乖離と融合
―? ?―
「――どうして、泣いているの?」
いつの間にかいた灰色の怖い空間で、何かに聞く。その何かは、ずっと泣き続けていた。球みたいだから、人じゃないことは分かった。でも、怖さは感じなかった。むしろ、興味を持った。
「痛ましいからだ」
「痛ましい? う~ん、何が痛ましいの?」
「この世界の有り様が。吾輩の眠りが永遠でなかったことが……」
「眠りたいの?」
「あぁ、眠りたい。しかし、世界は穢れてしまった。汚れてしまった。吾輩の務めを、神々に代わって果たさねばならない」
その何かが言っていることは、全く分からなかった。ただ、泣くくらいなのだからとても悲しいことなのだろうと思う。だから、僕も泣いた。
「悲しい、悲しいね。僕も悲しい……」
「そうか、少年。

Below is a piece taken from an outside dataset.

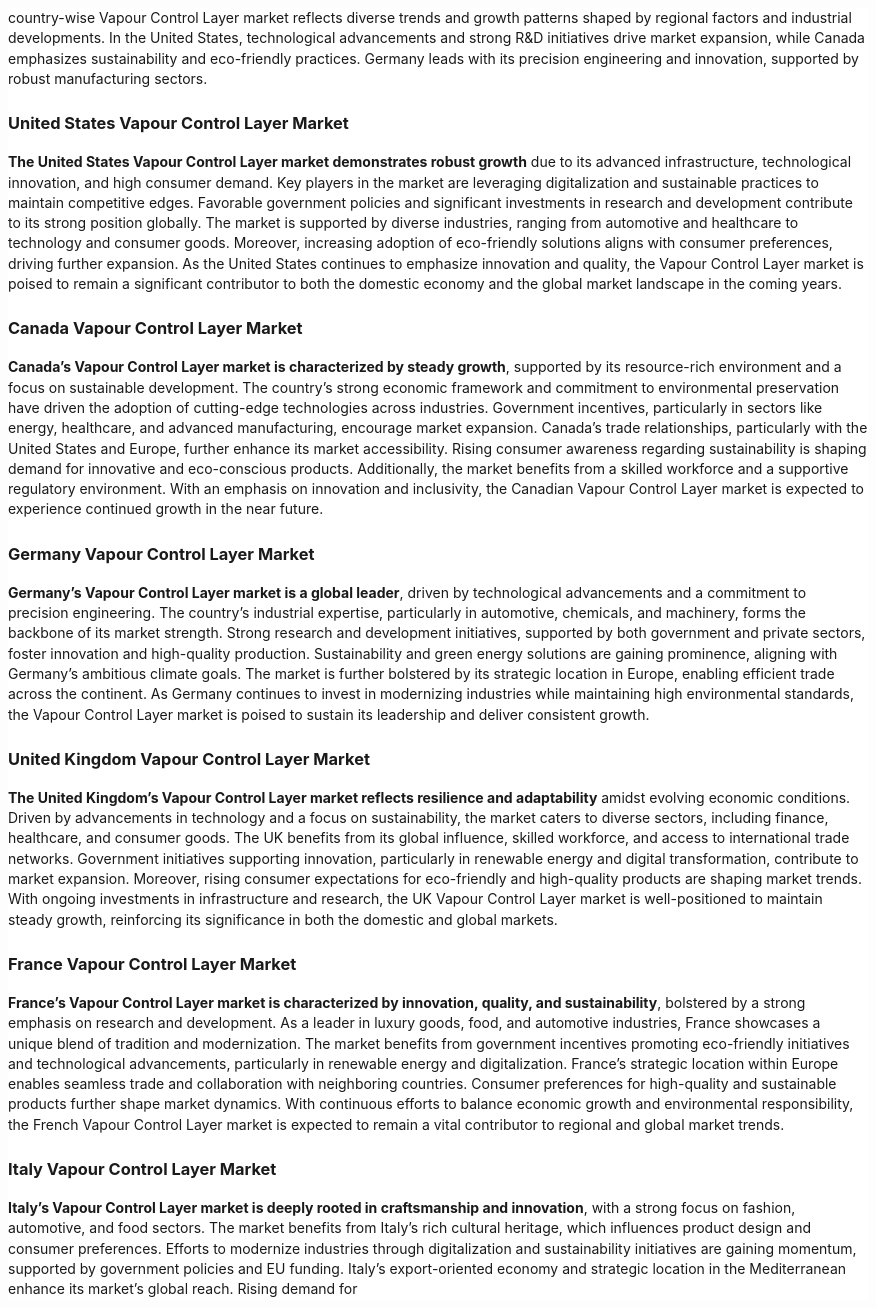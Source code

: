 country-wise Vapour Control Layer market reflects diverse trends and growth patterns shaped by regional factors and industrial developments. In the United States, technological advancements and strong R&amp;D initiatives drive market expansion, while Canada emphasizes sustainability and eco-friendly practices. Germany leads with its precision engineering and innovation, supported by robust manufacturing sectors.</span></em></p></blockquote><h3><strong>United States Vapour Control Layer Market</strong></h3><p><strong>The United States Vapour Control Layer market demonstrates robust growth</strong> due to its advanced infrastructure, technological innovation, and high consumer demand. Key players in the market are leveraging digitalization and sustainable practices to maintain competitive edges. Favorable government policies and significant investments in research and development contribute to its strong position globally. The market is supported by diverse industries, ranging from automotive and healthcare to technology and consumer goods. Moreover, increasing adoption of eco-friendly solutions aligns with consumer preferences, driving further expansion. As the United States continues to emphasize innovation and quality, the Vapour Control Layer market is poised to remain a significant contributor to both the domestic economy and the global market landscape in the coming years.</p><h3><strong>Canada Vapour Control Layer Market</strong></h3><p><strong>Canada&rsquo;s Vapour Control Layer market is characterized by steady growth</strong>, supported by its resource-rich environment and a focus on sustainable development. The country&rsquo;s strong economic framework and commitment to environmental preservation have driven the adoption of cutting-edge technologies across industries. Government incentives, particularly in sectors like energy, healthcare, and advanced manufacturing, encourage market expansion. Canada&rsquo;s trade relationships, particularly with the United States and Europe, further enhance its market accessibility. Rising consumer awareness regarding sustainability is shaping demand for innovative and eco-conscious products. Additionally, the market benefits from a skilled workforce and a supportive regulatory environment. With an emphasis on innovation and inclusivity, the Canadian Vapour Control Layer market is expected to experience continued growth in the near future.</p><h3><strong>Germany Vapour Control Layer Market</strong></h3><p><strong>Germany&rsquo;s Vapour Control Layer market is a global leader</strong>, driven by technological advancements and a commitment to precision engineering. The country&rsquo;s industrial expertise, particularly in automotive, chemicals, and machinery, forms the backbone of its market strength. Strong research and development initiatives, supported by both government and private sectors, foster innovation and high-quality production. Sustainability and green energy solutions are gaining prominence, aligning with Germany&rsquo;s ambitious climate goals. The market is further bolstered by its strategic location in Europe, enabling efficient trade across the continent. As Germany continues to invest in modernizing industries while maintaining high environmental standards, the Vapour Control Layer market is poised to sustain its leadership and deliver consistent growth.</p><h3><strong>United Kingdom Vapour Control Layer Market</strong></h3><p><strong>The United Kingdom&rsquo;s Vapour Control Layer market reflects resilience and adaptability</strong> amidst evolving economic conditions. Driven by advancements in technology and a focus on sustainability, the market caters to diverse sectors, including finance, healthcare, and consumer goods. The UK benefits from its global influence, skilled workforce, and access to international trade networks. Government initiatives supporting innovation, particularly in renewable energy and digital transformation, contribute to market expansion. Moreover, rising consumer expectations for eco-friendly and high-quality products are shaping market trends. With ongoing investments in infrastructure and research, the UK Vapour Control Layer market is well-positioned to maintain steady growth, reinforcing its significance in both the domestic and global markets.</p><h3><strong>France Vapour Control Layer Market</strong></h3><p><strong>France&rsquo;s Vapour Control Layer market is characterized by innovation, quality, and sustainability</strong>, bolstered by a strong emphasis on research and development. As a leader in luxury goods, food, and automotive industries, France showcases a unique blend of tradition and modernization. The market benefits from government incentives promoting eco-friendly initiatives and technological advancements, particularly in renewable energy and digitalization. France&rsquo;s strategic location within Europe enables seamless trade and collaboration with neighboring countries. Consumer preferences for high-quality and sustainable products further shape market dynamics. With continuous efforts to balance economic growth and environmental responsibility, the French Vapour Control Layer market is expected to remain a vital contributor to regional and global market trends.</p><h3><strong>Italy Vapour Control Layer Market</strong></h3><p><strong>Italy&rsquo;s Vapour Control Layer market is deeply rooted in craftsmanship and innovation</strong>, with a strong focus on fashion, automotive, and food sectors. The market benefits from Italy&rsquo;s rich cultural heritage, which influences product design and consumer preferences. Efforts to modernize industries through digitalization and sustainability initiatives are gaining momentum, supported by government policies and EU funding. Italy&rsquo;s export-oriented economy and strategic location in the Mediterranean enhance its market&rsquo;s global reach. Rising demand for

少年も分かるか」
「しょう、ねん?」
それが、僕の中で魚の骨がのどに絡まるみたいな感じだった。しかし、手を見てみると確かに小さくても子供のもの。けれど、どうしても納得出来なかった。
「あれ……? 僕は、子供だったっけ……?」
そう思った瞬間、目に映るもの全てが重なって見えた。自分の中で、何かが乖離する感覚を覚える。次に自身の手を見た時には、手の大きさは大人のものになっていた。
それは至極当たり前のことであるはずなのに、今の今まで分からなくなっていた。
「た、つ……み、ごめん……」
そして、先ほどの乖離する感覚は勘違いではなかったのだと理解する。何故なら、目の前にいるのは子供の頃の僕――すなわち、彼だったから。
こうやって、言葉を交わすのはいつぶりだろう。遠い昔のように感じられる。今の僕の中にある記憶の量は膨大で、正確に判断することは難しい。
「僕のせいで、巽を苦しめて……大切なものをまた沢山奪って……」
子供の頃の僕の姿を形どる彼は、化け物としての力を司っている。それを制御し切れないのは、僕が彼を把握し切れていないから。僕の意思が弱いから。決して、彼だけの責任じゃない。
「君と久々に言葉を交わせて良かった。無事で良かった。このままじゃいけないって思っていたけど、君と意思疎通が図れないと色々なことが分からないから。ここがどこなのか、多分……精神世界かもしくはそれに近い所なんだろうね。かつて、僕と君が取り合ったようにすれば、また元の――」
彼に手を差し伸べようとした時、球体――破壊と創造の龍の魂が禍々しく発光し妨害した。
「させぬ。この模造品と融合するのは、吾輩でなくてはならぬ。何、後でお前も吾輩と一体となる。ただ、少し順番と過程が変化するだけのこと。しかし、無念。吾輩にはまだ力が足りぬ、模造品を取り込む力すら残っておらぬ……そういう訳で、しばし待って貰うぞ」
その声を最後に、僕の意識は途絶えた。